The ban means that the two suspended players - Muhammad Tousiq and Ali Amjad - will not be able to take any part in the final against Germany later in the day, while the third player - Shafqat Rasool - was let off with a warning.
A statement from the FIH said evidence of the breach was found through photos on social media which showed the Pakistani players making rude gestures towards the crowd and the media immediately after winning the match on Saturday night.
The suspensions came hours after Hockey India (HI) took strong exception to FIH's "weak" censure to Pakistani players for their behaviour and even threatened to not host any event sanctioned by the world body until strong punishment is handed out to the offenders.
Initially, no action had been taken by the FIH after their coach Shahnaz Sheikh offered an apology.
"It was a shameless and condemnable incident but the FIH took a very weak and feeble decision. It is not acceptable to us. We have made it clear to FIH that such sort of behaviour from sportspersons is not acceptable to Indians," HI president Narinder Batra had told PTI from New Delhi.

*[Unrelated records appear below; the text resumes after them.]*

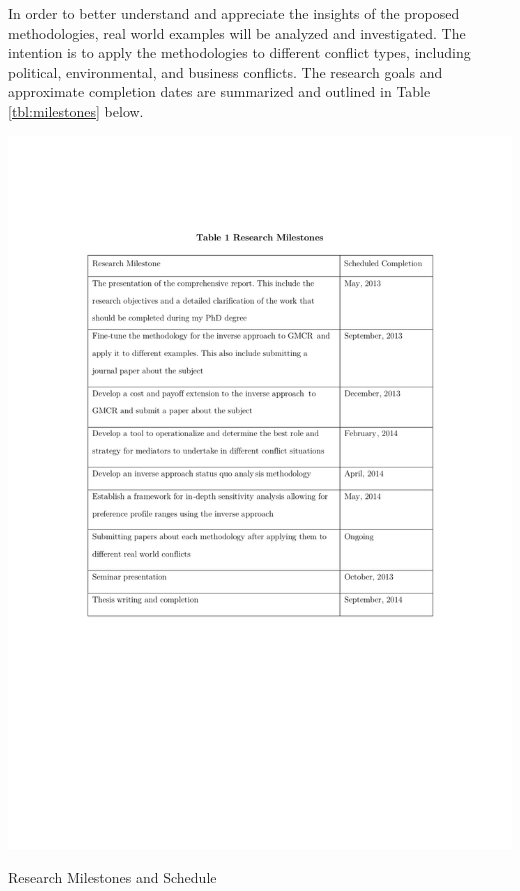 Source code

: \documentclass[letterpaper,12pt,titlepage,oneside,final]{book}
\begin{document}
In order to better understand and appreciate the insights of the proposed methodologies, real world examples will be analyzed and investigated. The intention is to apply the methodologies to different conflict types, including political, environmental, and business conflicts.
The research goals and approximate completion dates are summarized and outlined in Table \ref{tbl:milestones} below.
\begin{table}[H]
\centering
\includegraphics[scale=.8]{PDF-IMG/Research_Milestones.pdf}

\caption{Research Milestones and Schedule}

\label{tbl:milestones}
\end{table}
\end{document}
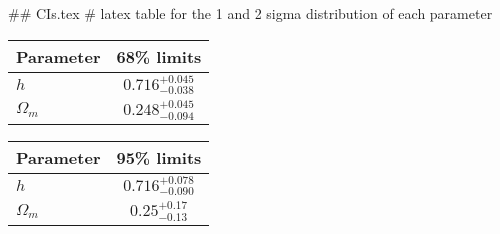 ## CIs.tex
# latex table for the 1 and 2 sigma distribution of each parameter

\begin{tabular} { l  c}
 Parameter &  68\% limits\\
\hline
{\boldmath$h              $} & $0.716^{+0.045}_{-0.038}   $\\
{\boldmath$\Omega_m       $} & $0.248^{+0.045}_{-0.094}   $\\
\hline
\end{tabular}

\begin{tabular} { l  c}
 Parameter &  95\% limits\\
\hline
{\boldmath$h              $} & $0.716^{+0.078}_{-0.090}   $\\
{\boldmath$\Omega_m       $} & $0.25^{+0.17}_{-0.13}      $\\
\hline
\end{tabular}
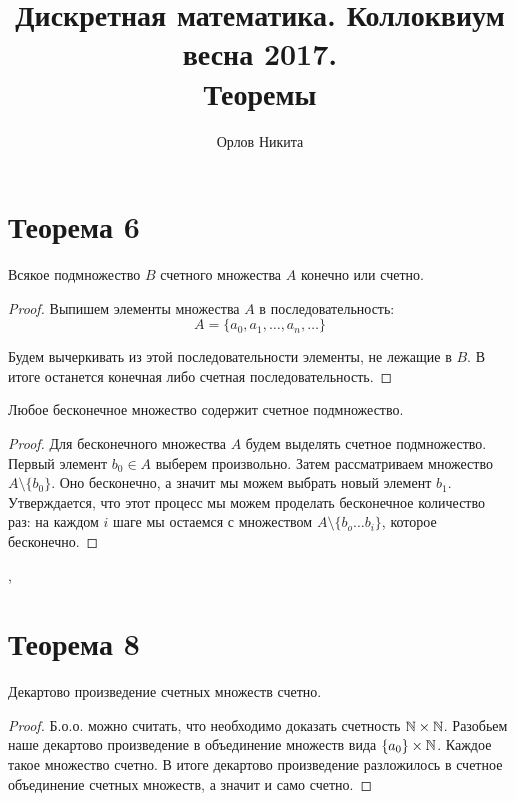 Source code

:\documentclass[a4paper,12pt]{article}
\begin{document}
	\title{Дискретная математика. Коллоквиум весна 2017. \\ Теоремы}
	\author{Орлов Никита}
	\maketitle
	
	\section*{Теорема 6}
	\begin{theorem}
		Всякое подмножество $B$ счетного множества $A$ конечно или счетно.
	\end{theorem}
	\begin{proof}
		Выпишем элементы множества $A$ в последовательность:
		\[
		A = \{a_0, a_1, \ldots, a_n, \ldots \}
		\]
		
		Будем вычеркивать из этой последовательности элементы, не лежащие в $B$. В итоге останется конечная либо счетная последовательность. 
	\end{proof}

	\begin{theorem}
		Любое бесконечное множество содержит счетное подмножество.
	\end{theorem}
	\begin{proof}
		Для бесконечного множества $A$ будем выделять счетное подмножество. Первый элемент $b_0 \in A$ выберем произвольно. Затем рассматриваем множество $A \setminus \{b_0\}$. Оно бесконечно, а значит мы можем выбрать новый элемент $b_1$. Утверждается, что этот процесс мы можем проделать бесконечное количество раз: на каждом $i$ шаге мы остаемся с множеством $A \setminus \{b_o \ldots b_i\}$, которое бесконечно.
	\end{proof}
    
	\sep	
	
	
	\section*{Теорема 8}
	
	\begin{theorem}
		Декартово произведение счетных множеств счетно.
	\end{theorem}
	\begin{proof}
		Б.о.о. можно считать, что необходимо доказать счетность $\mathbb{N} \times \mathbb{N}$. Разобьем наше декартово произведение в объединение множеств вида $ \{a_0\} \times \mathbb{N} $. Каждое такое множество счетно. В итоге декартово произведение разложилось в счетное объединение счетных множеств, а значит и само счетно.
	\end{proof}
	
\end{document}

"So we have decided not to host any FIH tournaments in India after the Women's World League Round 3 scheduled in March, which includes the 2018 Men's World Cup, if they don't take any strong action against Pakistan," he said.
Soon after their 4-3 win, Pakistani players went into a frenzy and started celebrating their victory in a wild fashion. They removed their shirts, used foul language and made obscene gestures towards the crowd and media, prompting their coach Shahnaz to come into action and take away his players.
Tournament director Wiert Doyer, who was asked to carry out an inquiry into the matter, then spoke to the Pakistani camp and said FIH has accepted their apology. But Batra said a mere apology was not enough.
"If FIH rules and regulations permit such uncivilised behaviour then they should hold their tournaments in any other country not India because Indian culture and values don't permit such acts," the HI chief said.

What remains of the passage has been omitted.